Recent archaeological findings from Brekinjova Kosa at Bojna near Glina in Lower Pannonia, including rich burial (golden spurs with mounting set, pendant with rock crystal, gold coin of Constantine V, clothing woven with gold threads) belonging to a local duke at Bojna, which have very similar analogies in Biskupija near Knin and Morpolača near Stankovci in Dalmatia, indicate it belonged to the Croats who spread control to the area around Sisak.

Female dress earrings (grape-like made of precious metals) and else include "examples of the craftsmanship of Byzantine goldsmiths, presumably imported through one of the cities in Dalmatia which was under Byzantine rule", but "are known to have been found in Western Pannonia". Simpler jewellery of silver and bronze are S-type (typical of Sclaveni) and pseudo-S-type earrings, omega-type and star-shaped pendants of Byzantine origin, and many rings and necklaces. Rare containers made of antlers and engraved with iconography (two horned animals facing the tree of life between them) were also found only in Western Pannonia (Sopron and Zalavar, Hungary).

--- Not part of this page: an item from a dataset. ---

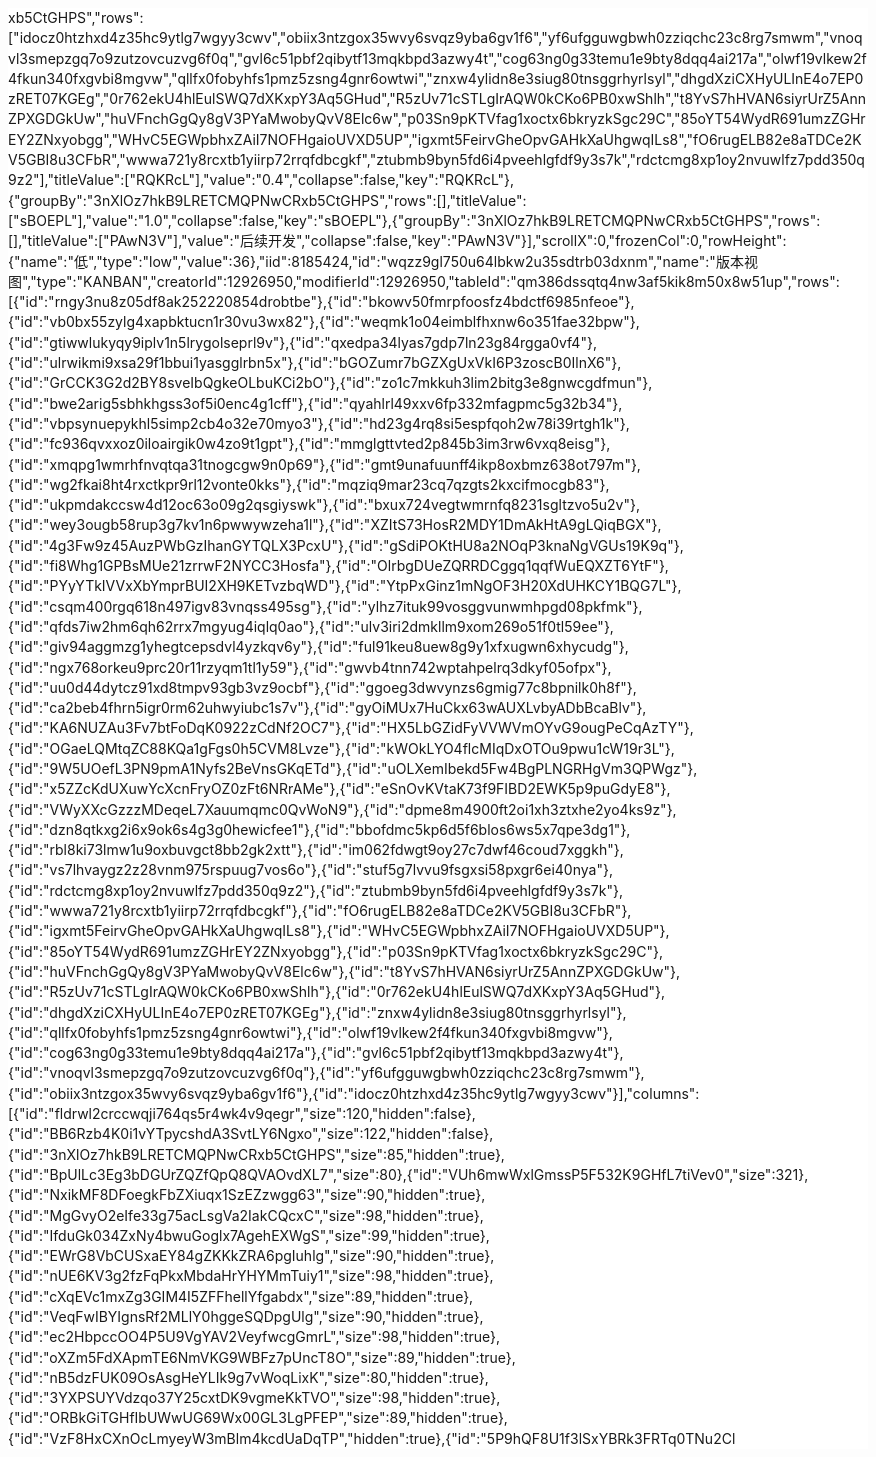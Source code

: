 xb5CtGHPS","rows":["idocz0htzhxd4z35hc9ytlg7wgyy3cwv","obiix3ntzgox35wvy6svqz9yba6gv1f6","yf6ufgguwgbwh0zziqchc23c8rg7smwm","vnoqvl3smepzgq7o9zutzovcuzvg6f0q","gvl6c51pbf2qibytf13mqkbpd3azwy4t","cog63ng0g33temu1e9bty8dqq4ai217a","olwf19vlkew2f4fkun340fxgvbi8mgvw","qllfx0fobyhfs1pmz5zsng4gnr6owtwi","znxw4ylidn8e3siug80tnsggrhyrlsyl","dhgdXziCXHyULInE4o7EP0zRET07KGEg","0r762ekU4hlEulSWQ7dXKxpY3Aq5GHud","R5zUv71cSTLgIrAQW0kCKo6PB0xwShlh","t8YvS7hHVAN6siyrUrZ5AnnZPXGDGkUw","huVFnchGgQy8gV3PYaMwobyQvV8Elc6w","p03Sn9pKTVfag1xoctx6bkryzkSgc29C","85oYT54WydR691umzZGHrEY2ZNxyobgg","WHvC5EGWpbhxZAiI7NOFHgaioUVXD5UP","igxmt5FeirvGheOpvGAHkXaUhgwqILs8","fO6rugELB82e8aTDCe2KV5GBI8u3CFbR","wwwa721y8rcxtb1yiirp72rrqfdbcgkf","ztubmb9byn5fd6i4pveehlgfdf9y3s7k","rdctcmg8xp1oy2nvuwlfz7pdd350q9z2"],"titleValue":["RQKRcL"],"value":"0.4","collapse":false,"key":"RQKRcL"},{"groupBy":"3nXlOz7hkB9LRETCMQPNwCRxb5CtGHPS","rows":[],"titleValue":["sBOEPL"],"value":"1.0","collapse":false,"key":"sBOEPL"},{"groupBy":"3nXlOz7hkB9LRETCMQPNwCRxb5CtGHPS","rows":[],"titleValue":["PAwN3V"],"value":"后续开发","collapse":false,"key":"PAwN3V"}],"scrollX":0,"frozenCol":0,"rowHeight":{"name":"低","type":"low","value":36},"iid":8185424,"id":"wqzz9gl750u64lbkw2u35sdtrb03dxnm","name":"版本视图","type":"KANBAN","creatorId":12926950,"modifierId":12926950,"tableId":"qm386dssqtq4nw3af5kik8m50x8w51up","rows":[{"id":"rngy3nu8z05df8ak252220854drobtbe"},{"id":"bkowv50fmrpfoosfz4bdctf6985nfeoe"},{"id":"vb0bx55zylg4xapbktucn1r30vu3wx82"},{"id":"weqmk1o04eimblfhxnw6o351fae32bpw"},{"id":"gtiwwlukyqy9iplv1n5lrygolseprl9v"},{"id":"qxedpa34lyas7gdp7ln23g84rgga0vf4"},{"id":"ulrwikmi9xsa29f1bbui1yasgglrbn5x"},{"id":"bGOZumr7bGZXgUxVkI6P3zoscB0IlnX6"},{"id":"GrCCK3G2d2BY8sveIbQgkeOLbuKCi2bO"},{"id":"zo1c7mkkuh3lim2bitg3e8gnwcgdfmun"},{"id":"bwe2arig5sbhkhgss3of5i0enc4g1cff"},{"id":"qyahlrl49xxv6fp332mfagpmc5g32b34"},{"id":"vbpsynuepykhl5simp2cb4o32e70myo3"},{"id":"hd23g4rq8si5espfqoh2w78i39rtgh1k"},{"id":"fc936qvxxoz0iloairgik0w4zo9t1gpt"},{"id":"mmglgttvted2p845b3im3rw6vxq8eisg"},{"id":"xmqpg1wmrhfnvqtqa31tnogcgw9n0p69"},{"id":"gmt9unafuunff4ikp8oxbmz638ot797m"},{"id":"wg2fkai8ht4rxctkpr9rl12vonte0kks"},{"id":"mqziq9mar23cq7qzgts2kxcifmocgb83"},{"id":"ukpmdakccsw4d12oc63o09g2qsgiyswk"},{"id":"bxux724vegtwmrnfq8231sgltzvo5u2v"},{"id":"wey3ougb58rup3g7kv1n6pwwywzeha1l"},{"id":"XZItS73HosR2MDY1DmAkHtA9gLQiqBGX"},{"id":"4g3Fw9z45AuzPWbGzIhanGYTQLX3PcxU"},{"id":"gSdiPOKtHU8a2NOqP3knaNgVGUs19K9q"},{"id":"fi8Whg1GPBsMUe21zrrwF2NYCC3Hosfa"},{"id":"OlrbgDUeZQRRDCggq1qqfWuEQXZT6YtF"},{"id":"PYyYTkIVVxXbYmprBUI2XH9KETvzbqWD"},{"id":"YtpPxGinz1mNgOF3H20XdUHKCY1BQG7L"},{"id":"csqm400rgq618n497igv83vnqss495sg"},{"id":"ylhz7ituk99vosggvunwmhpgd08pkfmk"},{"id":"qfds7iw2hm6qh62rrx7mgyug4iqlq0ao"},{"id":"ulv3iri2dmkllm9xom269o51f0tl59ee"},{"id":"giv94aggmzg1yhegtcepsdvl4yzkqv6y"},{"id":"ful91keu8uew8g9y1xfxugwn6xhycudg"},{"id":"ngx768orkeu9prc20r11rzyqm1tl1y59"},{"id":"gwvb4tnn742wptahpelrq3dkyf05ofpx"},{"id":"uu0d44dytcz91xd8tmpv93gb3vz9ocbf"},{"id":"ggoeg3dwvynzs6gmig77c8bpnilk0h8f"},{"id":"ca2beb4fhrn5igr0rm62uhwyiubc1s7v"},{"id":"gyOiMUx7HuCkx63wAUXLvbyADbBcaBlv"},{"id":"KA6NUZAu3Fv7btFoDqK0922zCdNf2OC7"},{"id":"HX5LbGZidFyVVWVmOYvG9ougPeCqAzTY"},{"id":"OGaeLQMtqZC88KQa1gFgs0h5CVM8Lvze"},{"id":"kWOkLYO4flcMIqDxOTOu9pwu1cW19r3L"},{"id":"9W5UOefL3PN9pmA1Nyfs2BeVnsGKqETd"},{"id":"uOLXemIbekd5Fw4BgPLNGRHgVm3QPWgz"},{"id":"x5ZZcKdUXuwYcXcnFryOZ0zFt6NRrAMe"},{"id":"eSnOvKVtaK73f9FIBD2EWK5p9puGdyE8"},{"id":"VWyXXcGzzzMDeqeL7Xauumqmc0QvWoN9"},{"id":"dpme8m4900ft2oi1xh3ztxhe2yo4ks9z"},{"id":"dzn8qtkxg2i6x9ok6s4g3g0hewicfee1"},{"id":"bbofdmc5kp6d5f6blos6ws5x7qpe3dg1"},{"id":"rbl8ki73lmw1u9oxbuvgct8bb2gk2xtt"},{"id":"im062fdwgt9oy27c7dwf46coud7xggkh"},{"id":"vs7lhvaygz2z28vnm975rspuug7vos6o"},{"id":"stuf5g7lvvu9fsgxsi58pxgr6ei40nya"},{"id":"rdctcmg8xp1oy2nvuwlfz7pdd350q9z2"},{"id":"ztubmb9byn5fd6i4pveehlgfdf9y3s7k"},{"id":"wwwa721y8rcxtb1yiirp72rrqfdbcgkf"},{"id":"fO6rugELB82e8aTDCe2KV5GBI8u3CFbR"},{"id":"igxmt5FeirvGheOpvGAHkXaUhgwqILs8"},{"id":"WHvC5EGWpbhxZAiI7NOFHgaioUVXD5UP"},{"id":"85oYT54WydR691umzZGHrEY2ZNxyobgg"},{"id":"p03Sn9pKTVfag1xoctx6bkryzkSgc29C"},{"id":"huVFnchGgQy8gV3PYaMwobyQvV8Elc6w"},{"id":"t8YvS7hHVAN6siyrUrZ5AnnZPXGDGkUw"},{"id":"R5zUv71cSTLgIrAQW0kCKo6PB0xwShlh"},{"id":"0r762ekU4hlEulSWQ7dXKxpY3Aq5GHud"},{"id":"dhgdXziCXHyULInE4o7EP0zRET07KGEg"},{"id":"znxw4ylidn8e3siug80tnsggrhyrlsyl"},{"id":"qllfx0fobyhfs1pmz5zsng4gnr6owtwi"},{"id":"olwf19vlkew2f4fkun340fxgvbi8mgvw"},{"id":"cog63ng0g33temu1e9bty8dqq4ai217a"},{"id":"gvl6c51pbf2qibytf13mqkbpd3azwy4t"},{"id":"vnoqvl3smepzgq7o9zutzovcuzvg6f0q"},{"id":"yf6ufgguwgbwh0zziqchc23c8rg7smwm"},{"id":"obiix3ntzgox35wvy6svqz9yba6gv1f6"},{"id":"idocz0htzhxd4z35hc9ytlg7wgyy3cwv"}],"columns":[{"id":"fldrwl2crccwqji764qs5r4wk4v9qegr","size":120,"hidden":false},{"id":"BB6Rzb4K0i1vYTpycshdA3SvtLY6Ngxo","size":122,"hidden":false},{"id":"3nXlOz7hkB9LRETCMQPNwCRxb5CtGHPS","size":85,"hidden":true},{"id":"BpUlLc3Eg3bDGUrZQZfQpQ8QVAOvdXL7","size":80},{"id":"VUh6mwWxlGmssP5F532K9GHfL7tiVev0","size":321},{"id":"NxikMF8DFoegkFbZXiuqx1SzEZzwgg63","size":90,"hidden":true},{"id":"MgGvyO2eIfe33g75acLsgVa2IakCQcxC","size":98,"hidden":true},{"id":"IfduGk034ZxNy4bwuGoglx7AgehEXWgS","size":99,"hidden":true},{"id":"EWrG8VbCUSxaEY84gZKKkZRA6pgIuhlg","size":90,"hidden":true},{"id":"nUE6KV3g2fzFqPkxMbdaHrYHYMmTuiy1","size":98,"hidden":true},{"id":"cXqEVc1mxZg3GIM4I5ZFFhellYfgabdx","size":89,"hidden":true},{"id":"VeqFwIBYIgnsRf2MLlY0hggeSQDpgUlg","size":90,"hidden":true},{"id":"ec2HbpccOO4P5U9VgYAV2VeyfwcgGmrL","size":98,"hidden":true},{"id":"oXZm5FdXApmTE6NmVKG9WBFz7pUncT8O","size":89,"hidden":true},{"id":"nB5dzFUK09OsAsgHeYLIk9g7vWoqLixK","size":80,"hidden":true},{"id":"3YXPSUYVdzqo37Y25cxtDK9vgmeKkTVO","size":98,"hidden":true},{"id":"ORBkGiTGHfIbUWwUG69Wx00GL3LgPFEP","size":89,"hidden":true},{"id":"VzF8HxCXnOcLmyeyW3mBlm4kcdUaDqTP","hidden":true},{"id":"5P9hQF8U1f3lSxYBRk3FRTq0TNu2Cl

Artifacts made of bone, alongside other mentioned, suddenly disappear with the introduction of the Christian burial since the mid-9th century, as well were abandoned pagan necropolises (nearby which emerge graveyards of Christian ritual), but there was no destruction, which indicate that the "adoption of Christianity by the Croats was effected without great social upheavals". Several archaeological findings and inscriptions dating to the late 8th and first half of the 9th century in the territory of early medieval Croatia show missionary activity of the Patriarchate of Aquileia.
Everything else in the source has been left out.